*Source data:*
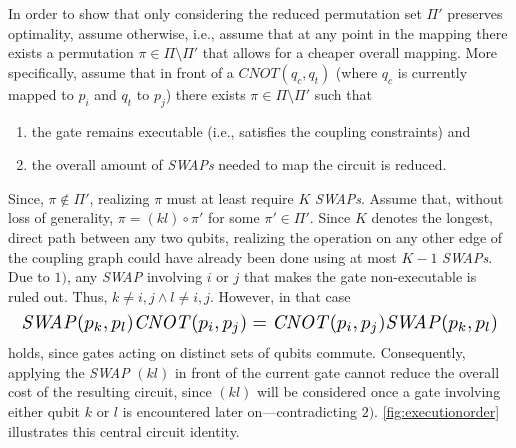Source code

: \documentclass[10pt,conference]{IEEEtran}
\begin{document}
 In order to show that only considering the reduced permutation set $\Pi'$ preserves optimality, assume otherwise, i.e., assume that at any point in the mapping there exists a permutation $\pi\in\Pi\setminus \Pi'$ that allows for a cheaper overall mapping.
 More specifically, assume that in front of a $CNOT(q_c, q_t)$ (where $q_c$ is currently mapped to $p_i$ and $q_t$ to $p_j$) there exists $\pi \in \Pi \setminus \Pi'$ such that 
 \begin{enumerate}
 	\item the gate remains executable (i.e., satisfies the coupling constraints) and
 	\item the overall amount of \textit{SWAPs} needed to map the circuit is reduced.
 \end{enumerate}
 Since, $\pi\not\in\Pi'$, realizing $\pi$ must at least require $K$ \textit{SWAPs}.
 Assume that, without loss of generality,  $\pi = (kl)\circ \pi'$ for some $\pi'\in\Pi'$.
 Since $K$ denotes the longest, direct path between any two qubits, 
 realizing the operation on any other edge of the coupling graph could have already been done using at most $K-1$ \textit{SWAPs}.
 Due to $1)$, any \textit{SWAP} involving $i$ or $j$ that makes the gate non-executable is ruled out.
 Thus, $k \neq i, j \wedge l \neq i, j$.
 However, in that case 
 \[\resizebox{0.99\linewidth}{!}{$\mathit{SWAP}(p_k,p_l) \mathit{CNOT}(p_i,p_j) = \mathit{CNOT}(p_i,p_j) \mathit{SWAP}(p_k,p_l)$}\]
 holds, since gates acting on distinct sets of qubits commute. 
 Consequently, applying the \textit{SWAP} $(kl)$ in front of the current gate cannot reduce the overall cost of the resulting circuit, since $(kl)$ will be considered once a gate involving either qubit $k$ or $l$ is encountered later on---contradicting $2)$.
 \autoref{fig:executionorder} illustrates this central circuit identity.
 
\end{document}
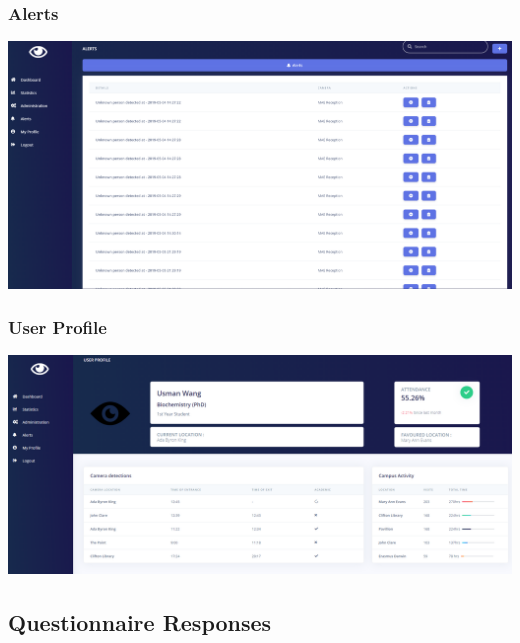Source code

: \documentclass[
  english,
  a4paper,
,tablecaptionabove
]{scrartcl}
\begin{document}
\hypertarget{alerts}{%
\subsubsection{Alerts}\label{alerts}}

\includegraphics{images/ppm-images/alerts.png} \newpage

\hypertarget{user-profile-1}{%
\subsubsection{User Profile}\label{user-profile-1}}

\includegraphics{images/ppm-images/user-profile.png} \newpage

\hypertarget{questionnaire-responses}{%
\subsection{Questionnaire Responses}\label{questionnaire-responses}}
\end{document}
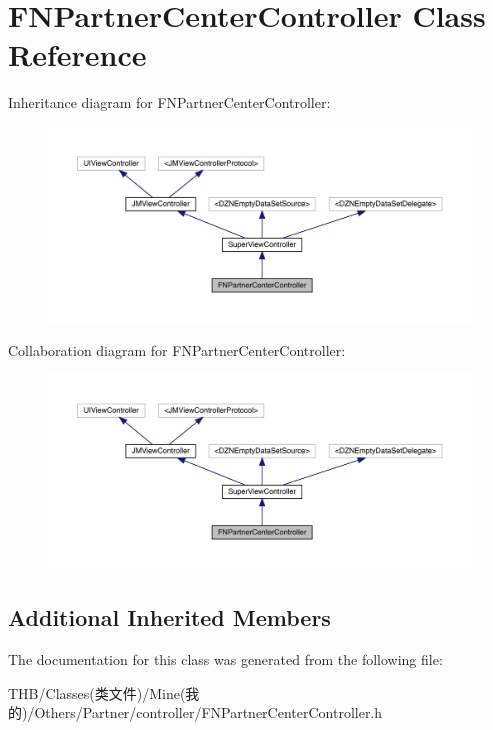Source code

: \hypertarget{interface_f_n_partner_center_controller}{}\section{F\+N\+Partner\+Center\+Controller Class Reference}
\label{interface_f_n_partner_center_controller}


Inheritance diagram for F\+N\+Partner\+Center\+Controller\+:\nopagebreak
\begin{figure}[H]
\begin{center}
\leavevmode
\includegraphics[width=350pt]{interface_f_n_partner_center_controller__inherit__graph}
\end{center}
\end{figure}


Collaboration diagram for F\+N\+Partner\+Center\+Controller\+:\nopagebreak
\begin{figure}[H]
\begin{center}
\leavevmode
\includegraphics[width=350pt]{interface_f_n_partner_center_controller__coll__graph}
\end{center}
\end{figure}
\subsection*{Additional Inherited Members}


The documentation for this class was generated from the following file\+:\begin{DoxyCompactItemize}
\item 
T\+H\+B/\+Classes(类文件)/\+Mine(我的)/\+Others/\+Partner/controller/F\+N\+Partner\+Center\+Controller.\+h\end{DoxyCompactItemize}
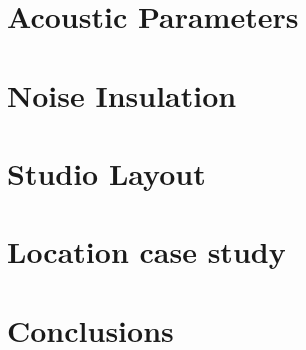 \documentclass[10pt, twocolumn]{article}
\begin{document}
    \section{Acoustic Parameters}

    \section{Noise Insulation}

    \section{Studio Layout}

    \section{Location case study}

    \section{Conclusions}

    
    
\end{document}
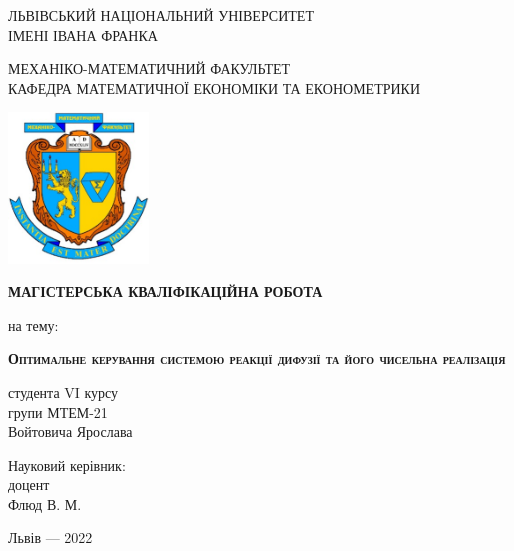 \documentclass[a4paper,12pt]{extreport}
\begin{document}
    \begin{titlepage}%
        \begin{center}
            {ЛЬВІВСЬКИЙ НАЦІОНАЛЬНИЙ УНІВЕРСИТЕТ \\ ІМЕНІ ІВАНА ФРАНКА}\par
            {МЕХАНІКО-МАТЕМАТИЧНИЙ ФАКУЛЬТЕТ \\ КАФЕДРА МАТЕМАТИЧНОЇ ЕКОНОМІКИ ТА ЕКОНОМЕТРИКИ}\par
            \begin{center}
            \includegraphics[height=4cm]{figures/title_mexmat.jpg}
            \end{center}
            \vspace{10mm}
            \bf{\small{МАГІСТЕРСЬКА КВАЛІФІКАЦІЙНА РОБОТА}}\par
        {\small{на тему:}}\par
            \vspace{20mm}
            {\LARGE{\bf{\scshape{Оптимальне керування системою реакції дифузії та його чисельна реалізація}}}}\par
            \vspace{5mm}
            {}\par %
        \end{center}
        \vfill
        \hfill
        \begin{flushright}
        \begin{minipage}[t]{80mm}
            \flushright
            студента VI курсу\\
            групи МТЕМ-21\\
            {Войтовича Ярослава}\par
            \vspace{2ex}
            Науковий керівник:\\
            {доцент}\\
            Флюд В. М.
        \end{minipage}
        \end{flushright}
        
        \begin{center}Львів --- 2022\end{center}
    \end{titlepage}
\tableofcontents
\newpage 
\end{document}
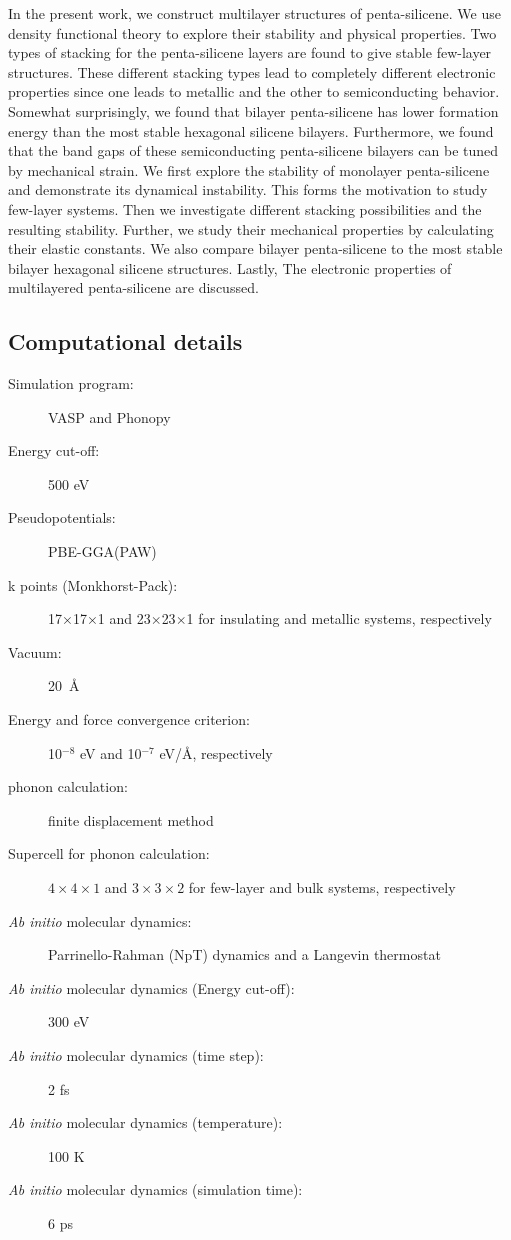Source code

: In the present work, we construct multilayer structures of penta-silicene. We use density functional theory to explore their stability and physical properties. Two types of stacking for the penta-silicene layers are found to give stable few-layer structures. These different stacking types lead to completely different electronic properties since one leads to metallic and the other to semiconducting behavior. Somewhat surprisingly, we found that bilayer penta-silicene has lower formation energy than the most stable hexagonal silicene bilayers. Furthermore, we found that the band gaps of these semiconducting penta-silicene bilayers can be tuned by mechanical strain. We first explore the stability of monolayer penta-silicene and demonstrate its dynamical instability. This forms the motivation to study few-layer systems. Then we investigate different stacking possibilities and the resulting stability. Further, we study their mechanical properties by calculating their elastic constants.  We also compare bilayer penta-silicene to the most stable bilayer hexagonal silicene structures. Lastly, The electronic properties of multilayered penta-silicene are discussed.

\subsection{Computational details}

\begin{footnotesize}
\begin{description}
\item[Simulation program:] VASP and Phonopy
\item[Energy cut-off:] 500 eV
\item[Pseudopotentials:] PBE-GGA(PAW)
\item[k points (Monkhorst-Pack):] 17$\times$17$\times$1 and 23$\times$23$\times$1 for insulating and metallic systems, respectively 
\item[Vacuum:] 20~\AA
\item[Energy and force convergence criterion:] 10$^{-8}$ eV and 10$^{-7}$ eV/\AA, respectively
\item[phonon calculation:] finite displacement method
\item[Supercell for phonon calculation:] $4\times4\times1$ and $3\times3\times2$ for few-layer and bulk systems, respectively
\item[\textit{Ab initio} molecular dynamics:] Parrinello-Rahman (NpT) dynamics \cite{vasp_npt1,vasp_npt2} and a Langevin thermostat \cite{vasp_Lgv}
\item[\textit{Ab initio} molecular dynamics (Energy cut-off):] 300 eV
\item[\textit{Ab initio} molecular dynamics (time step):] 2 fs
\item[\textit{Ab initio} molecular dynamics (temperature):] 100 K
\item[\textit{Ab initio} molecular dynamics (simulation time):] 6 ps
\end{description}
\end{footnotesize}

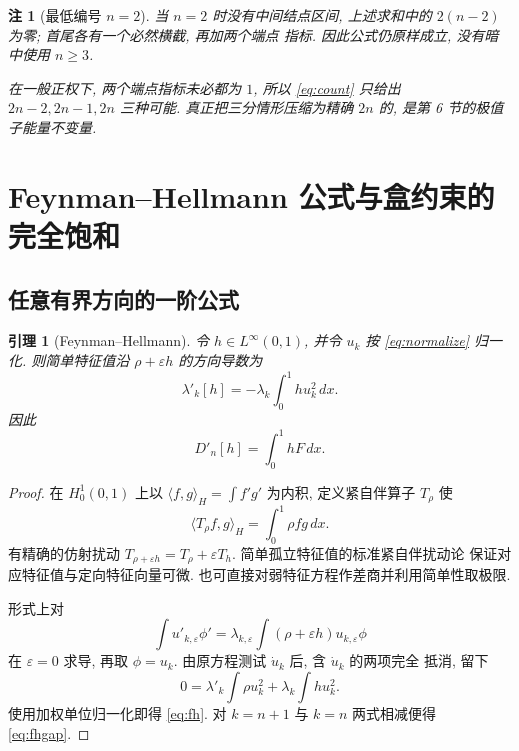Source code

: \documentclass[UTF8]{ctexart}
\newtheorem{lemma}[theorem]{引理}
\newtheorem{remark}[theorem]{注}
\begin{document}
\begin{remark}[最低编号 $n=2$]\label{rem:n2}
当 $n=2$ 时没有中间结点区间, 上述求和中的 $2(n-2)$ 为零; 首尾各有一个必然横截, 再加两个端点
指标. 因此公式仍原样成立, 没有暗中使用 $n\ge3$.

在一般正权下, 两个端点指标未必都为 $1$, 所以 \eqref{eq:count} 只给出 $2n-2,2n-1,2n$ 三种可能.
真正把三分情形压缩为精确 $2n$ 的, 是第 6 节的极值子能量不变量.
\end{remark}

\section{Feynman--Hellmann 公式与盒约束的完全饱和}
\subsection{任意有界方向的一阶公式}

\begin{lemma}[Feynman--Hellmann]\label{lem:fh}
令 $h\in L^\infty(0,1)$, 并令 $u_k$ 按 \eqref{eq:normalize} 归一化. 则简单特征值沿
$\rho+\varepsilon h$ 的方向导数为
\begin{equation}
	\lambda'_k[h]=-\lambda_k\int_0^1 hu_k^2\,dx .
	\label{eq:fh}
\end{equation}
因此
\begin{equation}
	D'_n[h]=\int_0^1 hF\,dx .
	\label{eq:fhgap}
\end{equation}
\end{lemma}

\begin{proof}
在 $H^1_0(0,1)$ 上以 $\langle f,g\rangle_H=\int f'g'$ 为内积, 定义紧自伴算子 $T_\rho$ 使
\begin{equation*}
	\langle T_\rho f,g\rangle_H=\int_0^1\rho fg\,dx .
\end{equation*}
有精确的仿射扰动 $T_{\rho+\varepsilon h}=T_\rho+\varepsilon T_h$. 简单孤立特征值的标准紧自伴扰动论
保证对应特征值与定向特征向量可微. 也可直接对弱特征方程作差商并利用简单性取极限.

形式上对
\begin{equation*}
	\int u'_{k,\varepsilon}\phi'=\lambda_{k,\varepsilon}\int(\rho+\varepsilon h)u_{k,\varepsilon}\phi
\end{equation*}
在 $\varepsilon=0$ 求导, 再取 $\phi=u_k$. 由原方程测试 $\dot u_k$ 后, 含 $\dot u_k$ 的两项完全
抵消, 留下
\begin{equation*}
	0=\lambda'_k\int\rho u_k^2+\lambda_k\int hu_k^2 .
\end{equation*}
使用加权单位归一化即得 \eqref{eq:fh}. 对 $k=n+1$ 与 $k=n$ 两式相减便得 \eqref{eq:fhgap}.
\end{proof}
\end{document}
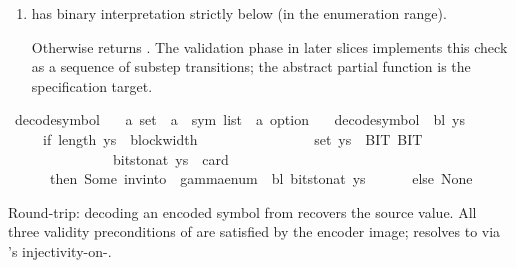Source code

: \begin{isabellebody}
\begin{isamarkuptext}
\begin{enumerate}
\item has binary interpretation strictly below
 (in the enumeration range).

Otherwise returns .  The validation phase in
later slices implements this check as a sequence of substep
transitions; the abstract  partial
function is the specification target.%
\end{enumerate}%
\end{isamarkuptext}\isamarkuptrue%
\isamarkupfalse%
\ decode{\isacharunderscore}{\kern0pt}symbol\ {\isacharcolon}{\kern0pt}{\isacharcolon}{\kern0pt}\isanewline
\ \ {\isachardoublequoteopen}{\isacharprime}{\kern0pt}a\ set\ {\isasymRightarrow}\ {\isacharprime}{\kern0pt}a\ {\isasymRightarrow}\ sym{}\ list\ {\isasymRightarrow}\ {\isacharprime}{\kern0pt}a\ option{\isachardoublequoteclose}\ \isanewline
\ \ {\isachardoublequoteopen}decode{\isacharunderscore}{\kern0pt}symbol\ {\isasymGamma}\ bl\ ys\ {\isacharequal}{\kern0pt}\isanewline
\ \ \ \ \ {\isacharparenleft}{\kern0pt}if\ length\ ys\ {\isacharequal}{\kern0pt}\ block{\isacharunderscore}{\kern0pt}width\ {\isasymGamma}\isanewline
\ \ \ \ \ \ \ \ \ \ \ \ \ \ {\isasymand}\ set\ ys\ {\isasymsubseteq}\ {\isacharbraceleft}{\kern0pt}BIT{}{\isacharcomma}{\kern0pt}\ BIT{}{\isacharbraceright}{\kern0pt}\isanewline
\ \ \ \ \ \ \ \ \ \ \ \ \ \ {\isasymand}\ bits{\isacharunderscore}{\kern0pt}to{\isacharunderscore}{\kern0pt}nat\ ys\ {\isacharless}{\kern0pt}\ card\ {\isasymGamma}\isanewline
\ \ \ \ \ \ then\ Some\ {\isacharparenleft}{\kern0pt}inv{\isacharunderscore}{\kern0pt}into\ {\isasymGamma}\ {\isacharparenleft}{\kern0pt}gamma{\isacharunderscore}{\kern0pt}enum\ {\isasymGamma}\ bl{\isacharparenright}{\kern0pt}\ {\isacharparenleft}{\kern0pt}bits{\isacharunderscore}{\kern0pt}to{\isacharunderscore}{\kern0pt}nat\ ys{\isacharparenright}{\kern0pt}{\isacharparenright}{\kern0pt}\isanewline
\ \ \ \ \ \ else\ None{\isacharparenright}{\kern0pt}{\isachardoublequoteclose}%
\begin{isamarkuptext}%
Round-trip: decoding an encoded symbol from
  \isa{{\isasymGamma}} recovers the source value.  All three validity
  preconditions of  are satisfied by the
  encoder image;  resolves to  via
  's injectivity-on-\isa{{\isasymGamma}}.%
\end{isamarkuptext}\isamarkuptrue%

\end{isabellebody}
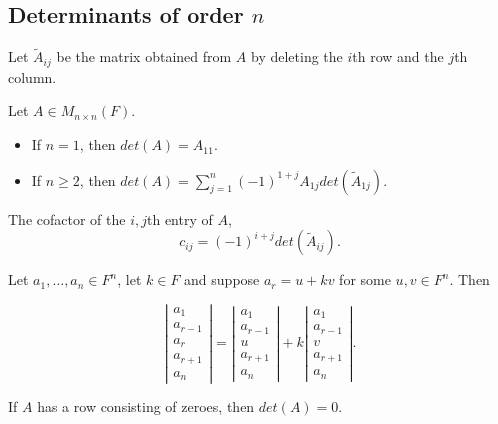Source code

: \documentclass[12pt]{article}
\newenvironment{theorem}[2][Theorem]{\begin{trivlist}
\item[\hskip \labelsep {\bfseries #1}\hskip \labelsep {\bfseries #2.}]}{\end{trivlist}}
\newenvironment{corollary}[2][Corollary]{\begin{trivlist}
\item[\hskip \labelsep {\bfseries #1}\hskip \labelsep {\bfseries #2}]}{\end{trivlist}}
\newenvironment{definition}[2][Definition]{\begin{trivlist}
\item[\hskip \labelsep {\bfseries #1}\hskip \labelsep {\bfseries #2}]}{\end{trivlist}}
\begin{document}
\subsection{Determinants of order $n$}

Let $\tilde{A}_{ij}$ be the matrix obtained from $A$ by deleting the $i$th row and the $j$th column.

\begin{definition}{2}
Let $A \in M_{n \times n}(F)$.

\begin{itemize}
    \item If $n = 1$, then $det(A) = A_{11}$.
    
    \item If $n \geq 2$, then $det(A) = \sum_{j = 1}^n(-1)^{1 + j}A_{1j}det(\tilde{A}_{1j})$.
\end{itemize}
\end{definition}

\noindent The cofactor of the $i,j$th entry of $A$, $$c_{ij} = (-1)^{i + j}det(\tilde{A}_{ij}).$$

\begin{theorem}{4.3}
Let $a_1, \dots, a_n \in F^n$, let $k \in F$ and suppose $a_r = u + kv$ for some $u, v \in F^n$. Then

$$\left| \begin{array}{c}
     a_1 \\ a_{r-1} \\ a_r \\ a_{r+1} \\ a_n
\end{array} \right| = \left| \begin{array}{c}
     a_1 \\ a_{r-1} \\ u \\ a_{r+1} \\ a_n
\end{array} \right| + k\left| \begin{array}{c}
     a_1 \\ a_{r-1} \\ v \\ a_{r+1} \\ a_n
\end{array} \right|.$$
\end{theorem}

\begin{corollary}{4}
If $A$ has a row consisting of zeroes, then $det(A) = 0$.
\end{corollary}
\end{document}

*How to complete this task:* Starting from the first line of the entries above, print each line exactly until the line containing "In order to" has been printed, and skip the pictures.

*Output:*
Source code

: \documentclass[10pt,conference]{IEEEtran}
\begin{document}
 In order to show that only considering the reduced permutation set $\Pi'$ preserves optimality, assume otherwise, i.e., assume that at any point in the mapping there exists a permutation $\pi\in\Pi\setminus \Pi'$ that allows for a cheaper overall mapping.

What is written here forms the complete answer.